Contáme un cuento
de Henry
Cuando Rogelio apoyó la cabeza sobre la almohada tenía varias noches sin descanso acumuladas. Durante el día se la pasaba bostezando tanto, que no llegaba a taparse la boca. Algunas veces la mano llegaba tarde, lenta por el cansancio, y quedaba tapando una boca ya cerrada. En otras oportunidades la mandíbula recogía el aire de manera que los tensores del cuello se estiraban como si levantara doscientos kilos por la medalla olímpica, pero llegaba la noche, y al momento de acostarse quedaba completamente desvelado.

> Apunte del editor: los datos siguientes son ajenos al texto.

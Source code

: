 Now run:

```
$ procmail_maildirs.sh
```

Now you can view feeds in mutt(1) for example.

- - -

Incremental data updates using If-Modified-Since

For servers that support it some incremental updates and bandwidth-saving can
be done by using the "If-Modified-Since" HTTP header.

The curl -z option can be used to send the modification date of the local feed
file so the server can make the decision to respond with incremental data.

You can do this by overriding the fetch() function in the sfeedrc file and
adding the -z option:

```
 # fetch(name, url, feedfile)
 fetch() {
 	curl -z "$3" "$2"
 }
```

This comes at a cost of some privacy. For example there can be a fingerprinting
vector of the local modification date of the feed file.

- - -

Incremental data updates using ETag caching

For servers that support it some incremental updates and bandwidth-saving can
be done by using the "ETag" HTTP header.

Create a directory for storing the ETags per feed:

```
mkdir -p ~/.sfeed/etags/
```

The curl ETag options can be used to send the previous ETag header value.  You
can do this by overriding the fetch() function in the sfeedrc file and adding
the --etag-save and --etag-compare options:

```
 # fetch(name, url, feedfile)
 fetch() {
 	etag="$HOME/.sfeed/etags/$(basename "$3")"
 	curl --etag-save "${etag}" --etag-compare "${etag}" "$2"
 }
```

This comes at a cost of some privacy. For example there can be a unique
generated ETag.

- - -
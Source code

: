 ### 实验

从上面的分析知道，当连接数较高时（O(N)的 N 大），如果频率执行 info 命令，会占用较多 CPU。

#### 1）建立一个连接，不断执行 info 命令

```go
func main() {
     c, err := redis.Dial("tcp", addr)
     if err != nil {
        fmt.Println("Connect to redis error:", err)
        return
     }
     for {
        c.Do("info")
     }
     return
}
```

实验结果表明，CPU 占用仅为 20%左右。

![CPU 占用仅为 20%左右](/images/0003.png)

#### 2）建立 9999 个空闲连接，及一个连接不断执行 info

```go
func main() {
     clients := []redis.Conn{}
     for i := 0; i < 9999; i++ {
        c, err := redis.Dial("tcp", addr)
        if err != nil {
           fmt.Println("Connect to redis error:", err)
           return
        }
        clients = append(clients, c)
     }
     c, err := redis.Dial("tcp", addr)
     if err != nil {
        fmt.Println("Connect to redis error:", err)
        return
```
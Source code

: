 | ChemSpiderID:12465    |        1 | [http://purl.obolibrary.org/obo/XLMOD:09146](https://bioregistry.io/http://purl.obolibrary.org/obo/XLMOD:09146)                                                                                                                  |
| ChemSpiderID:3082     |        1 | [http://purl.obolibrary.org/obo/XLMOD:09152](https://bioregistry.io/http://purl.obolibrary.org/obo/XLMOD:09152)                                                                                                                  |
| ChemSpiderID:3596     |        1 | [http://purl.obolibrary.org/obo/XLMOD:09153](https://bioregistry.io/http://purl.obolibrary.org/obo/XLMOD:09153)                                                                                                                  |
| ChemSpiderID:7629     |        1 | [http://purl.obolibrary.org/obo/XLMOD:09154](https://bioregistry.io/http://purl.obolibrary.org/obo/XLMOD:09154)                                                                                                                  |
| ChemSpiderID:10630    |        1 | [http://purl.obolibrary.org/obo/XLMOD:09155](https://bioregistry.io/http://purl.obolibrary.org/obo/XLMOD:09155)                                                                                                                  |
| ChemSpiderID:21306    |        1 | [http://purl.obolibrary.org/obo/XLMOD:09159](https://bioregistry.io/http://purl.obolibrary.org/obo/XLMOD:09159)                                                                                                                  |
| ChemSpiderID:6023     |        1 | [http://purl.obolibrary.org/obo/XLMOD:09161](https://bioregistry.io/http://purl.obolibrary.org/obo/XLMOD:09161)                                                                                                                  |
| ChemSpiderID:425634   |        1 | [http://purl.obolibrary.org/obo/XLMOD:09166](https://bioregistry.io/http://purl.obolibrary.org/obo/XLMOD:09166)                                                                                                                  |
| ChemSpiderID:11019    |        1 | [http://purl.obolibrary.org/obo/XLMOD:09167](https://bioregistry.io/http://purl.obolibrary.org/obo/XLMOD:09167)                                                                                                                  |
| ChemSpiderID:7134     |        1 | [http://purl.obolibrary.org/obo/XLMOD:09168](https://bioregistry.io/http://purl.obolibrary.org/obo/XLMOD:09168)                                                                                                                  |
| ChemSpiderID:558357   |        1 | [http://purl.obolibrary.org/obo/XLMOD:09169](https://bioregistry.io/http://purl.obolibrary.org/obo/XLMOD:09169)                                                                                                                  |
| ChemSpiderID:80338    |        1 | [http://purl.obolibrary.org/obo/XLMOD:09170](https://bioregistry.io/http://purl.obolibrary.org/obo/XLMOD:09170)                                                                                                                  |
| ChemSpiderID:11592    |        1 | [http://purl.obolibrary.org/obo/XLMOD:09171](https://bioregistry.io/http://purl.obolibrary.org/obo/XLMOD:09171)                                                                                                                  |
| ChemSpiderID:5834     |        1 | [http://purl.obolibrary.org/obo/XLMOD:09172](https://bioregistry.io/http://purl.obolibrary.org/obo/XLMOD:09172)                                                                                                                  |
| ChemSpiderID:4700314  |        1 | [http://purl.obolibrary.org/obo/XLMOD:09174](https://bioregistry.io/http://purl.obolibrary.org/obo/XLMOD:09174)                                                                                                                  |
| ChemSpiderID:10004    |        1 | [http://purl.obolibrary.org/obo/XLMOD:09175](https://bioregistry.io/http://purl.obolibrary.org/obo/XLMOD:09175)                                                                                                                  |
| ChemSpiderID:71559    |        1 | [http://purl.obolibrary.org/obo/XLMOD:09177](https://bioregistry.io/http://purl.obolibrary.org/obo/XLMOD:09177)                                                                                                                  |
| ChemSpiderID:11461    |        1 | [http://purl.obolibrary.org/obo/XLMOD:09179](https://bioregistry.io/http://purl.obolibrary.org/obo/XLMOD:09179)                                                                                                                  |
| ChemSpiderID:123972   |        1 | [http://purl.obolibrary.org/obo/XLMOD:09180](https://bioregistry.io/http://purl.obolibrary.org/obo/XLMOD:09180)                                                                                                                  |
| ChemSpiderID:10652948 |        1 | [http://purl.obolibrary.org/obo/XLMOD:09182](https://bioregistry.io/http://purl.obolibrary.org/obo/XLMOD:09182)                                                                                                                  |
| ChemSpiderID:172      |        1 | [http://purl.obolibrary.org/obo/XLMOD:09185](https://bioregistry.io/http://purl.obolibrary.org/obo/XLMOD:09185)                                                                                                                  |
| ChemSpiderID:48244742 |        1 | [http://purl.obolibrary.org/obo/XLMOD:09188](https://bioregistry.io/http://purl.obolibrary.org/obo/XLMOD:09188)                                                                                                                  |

Apoyado sobre el respaldo veía como el reloj se reproducía y mutaba. La luz de la habitación era oscura durante treinta y cuatro segundos. Después empezaba a ponerse gris y veía primero el contorno de la puerta. Unos números más en el reloj y notaba el borde del placard y el picaporte. Después de un rato ya contaba las tablas del piso de madera que estaban hacia la izquierda y cuantas lo cortaban sobre el borde del zócalo. En el techo de ladrillos tenía diferenciados ya cinco tipos de personajes. Sobre el borde izquierdo, arriba de la puerta, estaba el narigón con un sólo ojo abierto, como cuatro pasos más adelante, si pudiera caminar en el techo, se encontraba con el que tenía la boca abierta y el brazo húmedo señalando a las dos señoras de la esquina contraria, que seguramente conversaban sobre su conducta de espiarlas.